Encourage avec Pierre, que je sais gre, je vous livre ici une affaire vecue.

Encourage avec Pierre, que je sais gre, je vous livre ici une affaire vecue.

Loin de devenir edulcoree, j’en ai au contraire tu une partie, que je raconterai sous un autre titre.

Une courte histoire du Lord Jim.

“Vous savez qu’on va aller plus vite que la lumiere ? Tous ces scientifiques sont des abrutis. Moi je sais comment faut Realiser avec une banale calculatrice de conversion francs-euros. Regardez !”

Je sens que Nicolas reste a bout de nerfs. Le rictus agace qu’il affiche de une demi-heure se transforme en signe d’enervement que je connais bien chez mon pote, ainsi, ses reponses au vieux fou se font De surcroi®t et puis seches. C’est que depuis que nous sommes montes a bord du sloop au mouillage, le proprietaire nous interdit l’acces a l’interieur et garde la cle du panneau de descente ferme au fond de sa poche.

Oubliant sa physique theorique et, comme frappe par un eclair de genie, il ecarquille le regard, la bouche edentee grand ouverte, ainsi, sort de sa poche une mignonette de Pastis, une mini bouteille d’alcool de 2 cl. La tendant droit en face du nez de Nicolas, il lui crache au visage : – Tu sais pourquoi je mets de l’essence la dedans, mon mec ? Grincement sinistre de dents de Nicolas. – NON. – Je mets nullement nombre d’essence au sein d’ mon moteur d’annexe. Quand je tombe au garage, je verse ca dedans et je peux rentrer a bord.

Nicolas a flashe :

– Bon, vous nous l’ouvrez le bateau, maintenant ? Si vous voulez qu’on l’achete, faut qu’on puisse le visiter. – Ah non, les gars, j’ai pas fini de vous expliquer pourquoi je vais vous le commercialiser.

Il faut remplacer de technique. Bientot trois quart d’heures que nous sommes a bord, ainsi, les demandes repetees a pouvoir visiter le bateau sont repoussees avec la aussi energie. Profitant d’un moment d’absence du bonhomme, qui disjoncte regulierement en marmonnant dans sa barbe, je glisse a Nicolas : – Fais-le parler, je vais voir si le panneau du poste avant est ouvert. Je pretexte le besoin d’aller me soulager au sein des filieres Afin de m’eclipser pendant que le type repart dans ses delires. – Je devais faire le tour du monde avec notre pote, mais il est mort l’annee derniere.
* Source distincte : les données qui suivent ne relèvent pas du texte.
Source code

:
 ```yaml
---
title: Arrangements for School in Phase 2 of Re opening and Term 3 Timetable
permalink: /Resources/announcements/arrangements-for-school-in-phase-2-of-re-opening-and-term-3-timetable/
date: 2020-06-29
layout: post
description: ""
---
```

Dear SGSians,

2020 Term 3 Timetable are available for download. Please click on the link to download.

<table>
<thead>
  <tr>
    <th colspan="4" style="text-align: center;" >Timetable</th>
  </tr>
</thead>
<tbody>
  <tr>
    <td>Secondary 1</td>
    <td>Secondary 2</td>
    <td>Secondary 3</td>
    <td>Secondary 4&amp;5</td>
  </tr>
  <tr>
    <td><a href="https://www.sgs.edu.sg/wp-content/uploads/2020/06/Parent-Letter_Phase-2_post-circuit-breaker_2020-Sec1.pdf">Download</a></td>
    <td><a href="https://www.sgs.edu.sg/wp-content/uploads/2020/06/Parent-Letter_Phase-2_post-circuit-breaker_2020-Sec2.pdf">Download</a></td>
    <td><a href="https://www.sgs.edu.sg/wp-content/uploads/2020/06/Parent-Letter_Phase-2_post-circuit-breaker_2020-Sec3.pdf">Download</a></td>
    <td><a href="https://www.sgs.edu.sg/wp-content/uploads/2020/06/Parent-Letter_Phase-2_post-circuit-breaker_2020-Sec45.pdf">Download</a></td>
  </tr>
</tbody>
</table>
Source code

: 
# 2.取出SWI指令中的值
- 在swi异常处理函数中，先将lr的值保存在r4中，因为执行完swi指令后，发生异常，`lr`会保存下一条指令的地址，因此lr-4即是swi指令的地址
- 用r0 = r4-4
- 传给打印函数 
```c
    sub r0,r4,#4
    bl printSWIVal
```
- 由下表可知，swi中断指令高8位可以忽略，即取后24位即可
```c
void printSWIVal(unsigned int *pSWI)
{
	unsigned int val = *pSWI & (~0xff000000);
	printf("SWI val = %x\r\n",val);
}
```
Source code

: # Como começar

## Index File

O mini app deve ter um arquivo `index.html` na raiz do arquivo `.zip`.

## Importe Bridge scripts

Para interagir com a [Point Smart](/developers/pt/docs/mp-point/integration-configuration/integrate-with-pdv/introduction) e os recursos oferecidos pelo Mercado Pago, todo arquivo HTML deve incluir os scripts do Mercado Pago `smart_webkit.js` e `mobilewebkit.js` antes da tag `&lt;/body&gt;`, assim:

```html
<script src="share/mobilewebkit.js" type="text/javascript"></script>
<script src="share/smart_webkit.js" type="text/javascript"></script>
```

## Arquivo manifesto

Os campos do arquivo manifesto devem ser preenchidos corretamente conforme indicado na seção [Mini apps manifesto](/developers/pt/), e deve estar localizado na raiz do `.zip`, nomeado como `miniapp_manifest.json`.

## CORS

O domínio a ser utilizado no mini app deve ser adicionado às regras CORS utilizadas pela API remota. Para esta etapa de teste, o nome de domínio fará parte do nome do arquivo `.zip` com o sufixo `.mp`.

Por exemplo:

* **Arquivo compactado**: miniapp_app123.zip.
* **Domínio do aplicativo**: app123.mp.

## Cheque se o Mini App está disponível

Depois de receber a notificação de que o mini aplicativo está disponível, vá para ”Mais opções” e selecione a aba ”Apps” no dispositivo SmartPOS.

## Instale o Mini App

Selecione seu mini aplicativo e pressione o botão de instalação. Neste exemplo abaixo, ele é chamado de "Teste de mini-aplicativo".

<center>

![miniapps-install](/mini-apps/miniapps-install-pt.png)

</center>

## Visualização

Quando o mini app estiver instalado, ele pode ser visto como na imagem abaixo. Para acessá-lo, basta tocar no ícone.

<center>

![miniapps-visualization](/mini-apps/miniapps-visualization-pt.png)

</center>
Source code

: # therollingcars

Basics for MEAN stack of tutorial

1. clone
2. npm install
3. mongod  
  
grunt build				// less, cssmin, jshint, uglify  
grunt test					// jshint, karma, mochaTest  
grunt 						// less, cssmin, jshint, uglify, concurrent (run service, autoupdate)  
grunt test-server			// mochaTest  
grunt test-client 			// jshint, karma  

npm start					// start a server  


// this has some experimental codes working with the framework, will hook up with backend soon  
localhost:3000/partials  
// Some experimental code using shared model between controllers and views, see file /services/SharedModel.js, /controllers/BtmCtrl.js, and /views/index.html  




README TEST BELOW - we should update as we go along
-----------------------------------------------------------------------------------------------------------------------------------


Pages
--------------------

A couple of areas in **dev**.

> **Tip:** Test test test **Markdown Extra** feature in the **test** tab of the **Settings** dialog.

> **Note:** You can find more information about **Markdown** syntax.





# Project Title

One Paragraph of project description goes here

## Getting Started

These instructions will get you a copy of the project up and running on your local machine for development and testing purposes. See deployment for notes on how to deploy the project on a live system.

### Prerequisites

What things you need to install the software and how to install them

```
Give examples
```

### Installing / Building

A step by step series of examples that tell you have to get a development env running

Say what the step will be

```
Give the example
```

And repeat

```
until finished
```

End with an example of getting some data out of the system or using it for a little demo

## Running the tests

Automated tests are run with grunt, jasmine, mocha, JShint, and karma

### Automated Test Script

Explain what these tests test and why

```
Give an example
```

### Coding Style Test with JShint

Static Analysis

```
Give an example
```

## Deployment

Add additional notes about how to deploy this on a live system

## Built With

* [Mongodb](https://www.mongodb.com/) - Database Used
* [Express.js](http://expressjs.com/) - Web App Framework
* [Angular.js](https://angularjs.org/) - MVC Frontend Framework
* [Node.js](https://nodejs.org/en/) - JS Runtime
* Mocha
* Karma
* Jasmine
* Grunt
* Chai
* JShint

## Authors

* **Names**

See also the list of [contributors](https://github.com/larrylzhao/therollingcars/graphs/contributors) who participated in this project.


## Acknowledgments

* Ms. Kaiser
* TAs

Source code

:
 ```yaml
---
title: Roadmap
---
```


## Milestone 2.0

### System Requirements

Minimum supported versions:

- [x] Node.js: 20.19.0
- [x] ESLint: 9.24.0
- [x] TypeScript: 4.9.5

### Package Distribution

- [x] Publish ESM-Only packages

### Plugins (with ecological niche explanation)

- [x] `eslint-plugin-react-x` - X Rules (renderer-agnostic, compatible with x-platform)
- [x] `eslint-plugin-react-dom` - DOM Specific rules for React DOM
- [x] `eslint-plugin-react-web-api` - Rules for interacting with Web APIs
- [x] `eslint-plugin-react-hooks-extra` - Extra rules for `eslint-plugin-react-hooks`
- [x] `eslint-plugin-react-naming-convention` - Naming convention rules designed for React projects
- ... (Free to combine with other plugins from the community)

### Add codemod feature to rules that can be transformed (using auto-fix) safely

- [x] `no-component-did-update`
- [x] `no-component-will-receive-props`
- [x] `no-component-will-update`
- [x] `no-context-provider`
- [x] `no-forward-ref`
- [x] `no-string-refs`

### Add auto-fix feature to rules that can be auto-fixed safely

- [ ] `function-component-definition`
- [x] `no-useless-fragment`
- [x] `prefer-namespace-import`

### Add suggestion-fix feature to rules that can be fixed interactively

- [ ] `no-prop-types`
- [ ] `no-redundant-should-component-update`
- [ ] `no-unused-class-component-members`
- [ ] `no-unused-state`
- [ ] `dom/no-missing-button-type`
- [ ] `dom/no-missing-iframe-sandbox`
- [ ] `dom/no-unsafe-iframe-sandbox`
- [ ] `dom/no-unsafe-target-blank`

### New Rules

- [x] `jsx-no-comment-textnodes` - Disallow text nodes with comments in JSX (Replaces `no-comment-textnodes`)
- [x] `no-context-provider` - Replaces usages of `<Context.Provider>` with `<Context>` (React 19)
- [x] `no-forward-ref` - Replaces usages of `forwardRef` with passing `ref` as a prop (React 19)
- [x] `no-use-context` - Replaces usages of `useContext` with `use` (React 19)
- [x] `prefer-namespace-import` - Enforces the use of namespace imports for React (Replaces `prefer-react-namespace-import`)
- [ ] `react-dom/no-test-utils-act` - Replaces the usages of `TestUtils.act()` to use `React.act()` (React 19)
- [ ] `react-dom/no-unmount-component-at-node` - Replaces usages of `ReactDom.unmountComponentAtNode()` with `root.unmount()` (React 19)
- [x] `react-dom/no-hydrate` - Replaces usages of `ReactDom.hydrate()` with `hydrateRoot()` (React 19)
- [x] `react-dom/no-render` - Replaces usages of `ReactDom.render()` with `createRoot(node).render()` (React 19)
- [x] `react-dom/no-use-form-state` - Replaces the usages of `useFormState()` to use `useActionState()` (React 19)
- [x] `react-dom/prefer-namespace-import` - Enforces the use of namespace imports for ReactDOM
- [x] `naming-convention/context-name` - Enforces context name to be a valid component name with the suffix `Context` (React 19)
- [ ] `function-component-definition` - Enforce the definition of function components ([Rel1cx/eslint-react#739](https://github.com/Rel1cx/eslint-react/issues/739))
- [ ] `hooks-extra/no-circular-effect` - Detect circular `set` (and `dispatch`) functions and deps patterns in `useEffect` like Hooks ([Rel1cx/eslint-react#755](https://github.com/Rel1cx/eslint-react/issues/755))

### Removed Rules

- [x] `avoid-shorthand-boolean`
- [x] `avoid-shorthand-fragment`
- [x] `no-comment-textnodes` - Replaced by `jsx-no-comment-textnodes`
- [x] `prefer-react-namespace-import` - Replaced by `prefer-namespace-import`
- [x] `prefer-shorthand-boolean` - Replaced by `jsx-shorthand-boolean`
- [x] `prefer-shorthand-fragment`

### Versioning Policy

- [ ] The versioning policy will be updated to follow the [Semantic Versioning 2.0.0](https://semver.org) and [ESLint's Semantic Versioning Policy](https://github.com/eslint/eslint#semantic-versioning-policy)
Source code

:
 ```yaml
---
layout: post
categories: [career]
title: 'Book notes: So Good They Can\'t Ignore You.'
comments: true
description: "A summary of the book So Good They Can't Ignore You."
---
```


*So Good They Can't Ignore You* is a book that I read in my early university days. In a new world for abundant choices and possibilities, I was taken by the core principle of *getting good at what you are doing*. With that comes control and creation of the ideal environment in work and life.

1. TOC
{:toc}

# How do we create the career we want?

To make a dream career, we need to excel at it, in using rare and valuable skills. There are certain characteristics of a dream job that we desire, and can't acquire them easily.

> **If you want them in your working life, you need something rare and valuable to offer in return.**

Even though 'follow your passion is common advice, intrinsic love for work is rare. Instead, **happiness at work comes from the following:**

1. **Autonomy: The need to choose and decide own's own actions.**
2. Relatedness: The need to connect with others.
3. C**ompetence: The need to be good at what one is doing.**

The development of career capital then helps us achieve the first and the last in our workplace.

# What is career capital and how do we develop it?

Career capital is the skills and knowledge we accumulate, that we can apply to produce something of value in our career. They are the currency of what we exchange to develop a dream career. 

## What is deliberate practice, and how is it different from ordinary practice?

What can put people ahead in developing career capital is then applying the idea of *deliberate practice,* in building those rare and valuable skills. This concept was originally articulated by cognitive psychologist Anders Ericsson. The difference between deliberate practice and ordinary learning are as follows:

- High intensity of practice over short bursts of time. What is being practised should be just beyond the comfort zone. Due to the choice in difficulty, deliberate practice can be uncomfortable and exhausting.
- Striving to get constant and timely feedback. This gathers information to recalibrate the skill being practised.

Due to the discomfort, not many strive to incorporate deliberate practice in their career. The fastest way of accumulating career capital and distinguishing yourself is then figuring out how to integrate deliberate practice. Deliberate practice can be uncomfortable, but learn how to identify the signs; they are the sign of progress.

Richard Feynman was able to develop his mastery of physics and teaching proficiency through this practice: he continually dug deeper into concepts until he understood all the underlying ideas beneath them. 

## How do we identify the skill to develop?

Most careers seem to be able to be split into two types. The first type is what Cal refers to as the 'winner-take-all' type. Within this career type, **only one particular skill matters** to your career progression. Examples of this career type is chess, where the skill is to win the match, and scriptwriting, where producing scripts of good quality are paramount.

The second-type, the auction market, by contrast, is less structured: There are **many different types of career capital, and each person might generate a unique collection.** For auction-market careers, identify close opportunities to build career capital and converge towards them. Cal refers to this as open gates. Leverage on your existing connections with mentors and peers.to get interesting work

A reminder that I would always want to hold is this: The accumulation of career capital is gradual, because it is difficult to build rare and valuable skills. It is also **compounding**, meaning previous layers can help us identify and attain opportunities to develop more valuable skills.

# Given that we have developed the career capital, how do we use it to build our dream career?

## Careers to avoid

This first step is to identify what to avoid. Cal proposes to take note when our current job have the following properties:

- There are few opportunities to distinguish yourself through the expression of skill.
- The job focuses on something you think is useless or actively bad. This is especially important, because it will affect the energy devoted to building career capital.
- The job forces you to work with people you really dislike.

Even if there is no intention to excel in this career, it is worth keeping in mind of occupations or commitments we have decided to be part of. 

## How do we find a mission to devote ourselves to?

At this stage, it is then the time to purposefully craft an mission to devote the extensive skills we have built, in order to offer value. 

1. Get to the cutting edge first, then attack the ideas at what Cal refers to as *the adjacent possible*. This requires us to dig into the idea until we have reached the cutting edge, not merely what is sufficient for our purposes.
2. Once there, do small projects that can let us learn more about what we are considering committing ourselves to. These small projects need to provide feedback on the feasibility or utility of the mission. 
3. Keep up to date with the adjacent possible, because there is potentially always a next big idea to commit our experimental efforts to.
Alors il m’a devoile : « prepare le bateau, comme ca, quand je reviendrai, on peut partir ». Alors j’habite venu ici et j’ai achete 140.000 francs de materiel Afin de refaire le bateau a neuf. Mais je crois qu’il ne reviendra pas, c’est trop tard. Je vais rentrer en France en avion.

Le panneau de pont est effectivement ouvert. Je m’y glisse. Je tombe sur des voiles en Super etat apparent. Le poste avant est encombre de cartons neufs. J’en ouvre 1 : un sondeur et un GPS. Je progresse vers le carre. Les cloisons et les bordes des toilettes, dont le WC est absent, paraissent couverts de boue collee jusqu’au pont. Arrive au carre, legerement en contrebas, j’ai les pieds dans de l’huile de vidange, qui depasse le niveau des planchers. L’espace de vie principal reste votre veritable foutoir, encombre de vieilles planches graisseuses, cables d’acier rouilles, bidons usages et ferrailles eventuelles. Il n’y a pas de mousses aux couchages, mais de nombreux cartons paraissent empiles les uns i  propos des autres. J’ouvre. Un rechaud neuf, des drisses, votre … moteur Yanmar de 10 chevaux et ses peripherique, un regulateur d’allure Navik, une cuvette de WC, un guindeau manuel, etc. Ne voulant m’attarder trop, pour que le vieux fou ne remarque pas mon absence, je depoussii?re, et fais un signe du pouce a Nicolas. Il a dit grand. Notre bateau compte cheekylovers est plein de materiel neuf achete chez le shipchandler de l’ile. Arrive dans le cockpit, notre homme me devisage : – Je sais bien que tu es alle dedans. Je ne voulais gui?re a cause de l’huile, mais maintenant que tu as decouvert, je vais vous ouvrir. – Montrez-nous Notre liste du materiel et les factures, tant que vous y etes. Si bien le materiel reste a bord, on vous achete le bateau pour le montant des factures, comme vous l’avez propose via telephone.